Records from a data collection
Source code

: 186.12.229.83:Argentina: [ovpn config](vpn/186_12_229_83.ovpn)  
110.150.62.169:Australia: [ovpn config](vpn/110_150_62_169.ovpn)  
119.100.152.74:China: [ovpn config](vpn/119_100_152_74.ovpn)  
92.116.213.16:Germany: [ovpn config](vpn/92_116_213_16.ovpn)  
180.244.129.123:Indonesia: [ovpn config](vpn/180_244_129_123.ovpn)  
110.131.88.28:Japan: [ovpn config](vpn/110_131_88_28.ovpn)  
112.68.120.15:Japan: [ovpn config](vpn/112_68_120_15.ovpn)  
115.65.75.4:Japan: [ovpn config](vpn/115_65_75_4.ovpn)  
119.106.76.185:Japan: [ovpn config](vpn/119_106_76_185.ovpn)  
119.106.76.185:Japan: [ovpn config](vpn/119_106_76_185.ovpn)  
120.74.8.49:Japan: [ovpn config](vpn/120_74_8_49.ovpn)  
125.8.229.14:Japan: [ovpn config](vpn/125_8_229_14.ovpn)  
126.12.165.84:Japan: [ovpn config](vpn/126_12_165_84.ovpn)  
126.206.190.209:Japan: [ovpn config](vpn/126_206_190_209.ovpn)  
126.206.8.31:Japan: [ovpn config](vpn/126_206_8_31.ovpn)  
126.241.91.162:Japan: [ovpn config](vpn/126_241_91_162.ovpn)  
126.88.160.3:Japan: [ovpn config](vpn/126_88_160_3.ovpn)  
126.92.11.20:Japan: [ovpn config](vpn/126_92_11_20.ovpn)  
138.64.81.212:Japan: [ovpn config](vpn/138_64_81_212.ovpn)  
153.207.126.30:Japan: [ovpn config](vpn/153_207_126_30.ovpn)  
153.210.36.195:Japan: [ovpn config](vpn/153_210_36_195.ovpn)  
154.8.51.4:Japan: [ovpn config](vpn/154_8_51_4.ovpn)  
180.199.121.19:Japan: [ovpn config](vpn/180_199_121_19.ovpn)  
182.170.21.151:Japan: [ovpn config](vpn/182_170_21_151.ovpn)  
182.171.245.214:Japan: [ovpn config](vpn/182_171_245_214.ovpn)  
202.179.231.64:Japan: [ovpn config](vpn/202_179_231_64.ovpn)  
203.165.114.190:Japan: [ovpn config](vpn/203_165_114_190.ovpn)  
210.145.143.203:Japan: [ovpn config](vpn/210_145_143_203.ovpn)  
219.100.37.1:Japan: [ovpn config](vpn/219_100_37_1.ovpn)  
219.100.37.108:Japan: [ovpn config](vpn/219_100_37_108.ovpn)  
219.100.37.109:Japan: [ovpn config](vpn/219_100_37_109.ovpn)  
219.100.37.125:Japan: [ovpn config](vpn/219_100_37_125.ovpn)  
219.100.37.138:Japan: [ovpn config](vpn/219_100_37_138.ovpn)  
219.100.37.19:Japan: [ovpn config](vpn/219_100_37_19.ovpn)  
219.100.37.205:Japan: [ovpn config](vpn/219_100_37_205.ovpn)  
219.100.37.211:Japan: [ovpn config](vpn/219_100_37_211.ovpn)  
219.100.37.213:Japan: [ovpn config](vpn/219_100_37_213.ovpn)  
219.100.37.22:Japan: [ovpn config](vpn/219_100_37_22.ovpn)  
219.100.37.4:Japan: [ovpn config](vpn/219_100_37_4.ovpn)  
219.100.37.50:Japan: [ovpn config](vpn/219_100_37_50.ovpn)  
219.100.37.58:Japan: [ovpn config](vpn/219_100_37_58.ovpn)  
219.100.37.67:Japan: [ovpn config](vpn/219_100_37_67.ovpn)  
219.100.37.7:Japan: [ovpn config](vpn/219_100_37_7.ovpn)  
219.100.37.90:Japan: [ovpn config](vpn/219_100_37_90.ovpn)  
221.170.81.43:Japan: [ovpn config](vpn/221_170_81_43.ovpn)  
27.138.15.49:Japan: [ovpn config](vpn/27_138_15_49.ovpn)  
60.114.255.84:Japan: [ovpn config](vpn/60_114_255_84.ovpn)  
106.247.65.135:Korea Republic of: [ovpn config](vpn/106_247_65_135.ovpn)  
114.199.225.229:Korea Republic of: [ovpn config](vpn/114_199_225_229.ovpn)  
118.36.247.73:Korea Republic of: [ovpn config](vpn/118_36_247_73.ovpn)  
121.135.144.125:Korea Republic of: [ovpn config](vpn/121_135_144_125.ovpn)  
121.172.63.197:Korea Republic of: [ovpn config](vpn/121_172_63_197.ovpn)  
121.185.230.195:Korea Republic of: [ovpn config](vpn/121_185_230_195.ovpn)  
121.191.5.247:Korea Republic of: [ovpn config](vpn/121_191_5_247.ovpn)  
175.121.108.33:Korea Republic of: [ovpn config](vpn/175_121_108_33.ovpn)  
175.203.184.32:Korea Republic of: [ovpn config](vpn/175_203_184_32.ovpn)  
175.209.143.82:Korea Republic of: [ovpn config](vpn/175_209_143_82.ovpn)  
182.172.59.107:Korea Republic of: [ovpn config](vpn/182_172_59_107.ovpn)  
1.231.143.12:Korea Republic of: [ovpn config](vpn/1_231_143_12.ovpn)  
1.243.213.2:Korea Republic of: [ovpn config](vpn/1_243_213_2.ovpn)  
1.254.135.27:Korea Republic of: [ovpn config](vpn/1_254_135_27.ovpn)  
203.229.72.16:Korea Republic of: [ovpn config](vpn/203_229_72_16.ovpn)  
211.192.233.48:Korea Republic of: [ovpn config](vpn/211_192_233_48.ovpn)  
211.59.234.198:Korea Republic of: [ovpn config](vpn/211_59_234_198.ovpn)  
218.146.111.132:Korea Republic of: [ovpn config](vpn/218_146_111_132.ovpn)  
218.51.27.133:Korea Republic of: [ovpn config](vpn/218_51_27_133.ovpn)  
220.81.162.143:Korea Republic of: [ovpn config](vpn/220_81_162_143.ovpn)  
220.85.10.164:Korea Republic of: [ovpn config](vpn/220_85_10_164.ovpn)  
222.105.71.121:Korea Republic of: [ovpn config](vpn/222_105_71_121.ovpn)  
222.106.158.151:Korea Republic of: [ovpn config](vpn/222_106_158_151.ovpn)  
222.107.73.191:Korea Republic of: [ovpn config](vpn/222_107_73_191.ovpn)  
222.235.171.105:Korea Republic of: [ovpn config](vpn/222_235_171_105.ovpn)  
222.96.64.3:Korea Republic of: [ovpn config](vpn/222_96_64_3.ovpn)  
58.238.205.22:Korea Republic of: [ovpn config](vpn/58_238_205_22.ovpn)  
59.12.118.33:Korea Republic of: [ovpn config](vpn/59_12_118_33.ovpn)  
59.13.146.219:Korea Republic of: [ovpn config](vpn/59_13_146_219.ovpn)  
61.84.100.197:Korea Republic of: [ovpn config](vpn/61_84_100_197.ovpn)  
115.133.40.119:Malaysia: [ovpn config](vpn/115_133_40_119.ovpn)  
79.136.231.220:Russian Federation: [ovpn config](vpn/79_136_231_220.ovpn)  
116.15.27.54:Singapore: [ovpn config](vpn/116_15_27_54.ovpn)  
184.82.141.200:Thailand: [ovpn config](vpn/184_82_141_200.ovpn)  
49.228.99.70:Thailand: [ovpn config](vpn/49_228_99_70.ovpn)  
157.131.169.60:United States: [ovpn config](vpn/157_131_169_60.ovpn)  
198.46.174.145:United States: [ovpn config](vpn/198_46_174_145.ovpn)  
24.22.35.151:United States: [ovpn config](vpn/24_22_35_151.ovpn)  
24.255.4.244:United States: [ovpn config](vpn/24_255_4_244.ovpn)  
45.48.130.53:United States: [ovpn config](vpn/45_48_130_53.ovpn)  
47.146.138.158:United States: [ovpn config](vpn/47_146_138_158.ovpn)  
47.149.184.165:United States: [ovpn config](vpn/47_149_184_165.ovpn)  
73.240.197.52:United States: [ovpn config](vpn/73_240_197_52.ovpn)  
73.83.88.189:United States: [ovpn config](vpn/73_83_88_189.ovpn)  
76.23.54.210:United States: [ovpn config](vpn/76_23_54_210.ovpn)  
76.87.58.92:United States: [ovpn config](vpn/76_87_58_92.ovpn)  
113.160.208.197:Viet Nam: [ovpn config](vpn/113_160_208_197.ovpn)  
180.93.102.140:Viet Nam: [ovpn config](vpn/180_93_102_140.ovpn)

▶ **Aim of the exercise**
Please output only the lines from the first line of the entries through the line with "92.116.213.16:Germany: [ovpn config](vpn/92_116_213_16.ovpn)", both included, exactly as written.

▶ **Written answer**
Source code

: 186.12.229.83:Argentina: [ovpn config](vpn/186_12_229_83.ovpn)  
110.150.62.169:Australia: [ovpn config](vpn/110_150_62_169.ovpn)  
119.100.152.74:China: [ovpn config](vpn/119_100_152_74.ovpn)  
92.116.213.16:Germany: [ovpn config](vpn/92_116_213_16.ovpn)  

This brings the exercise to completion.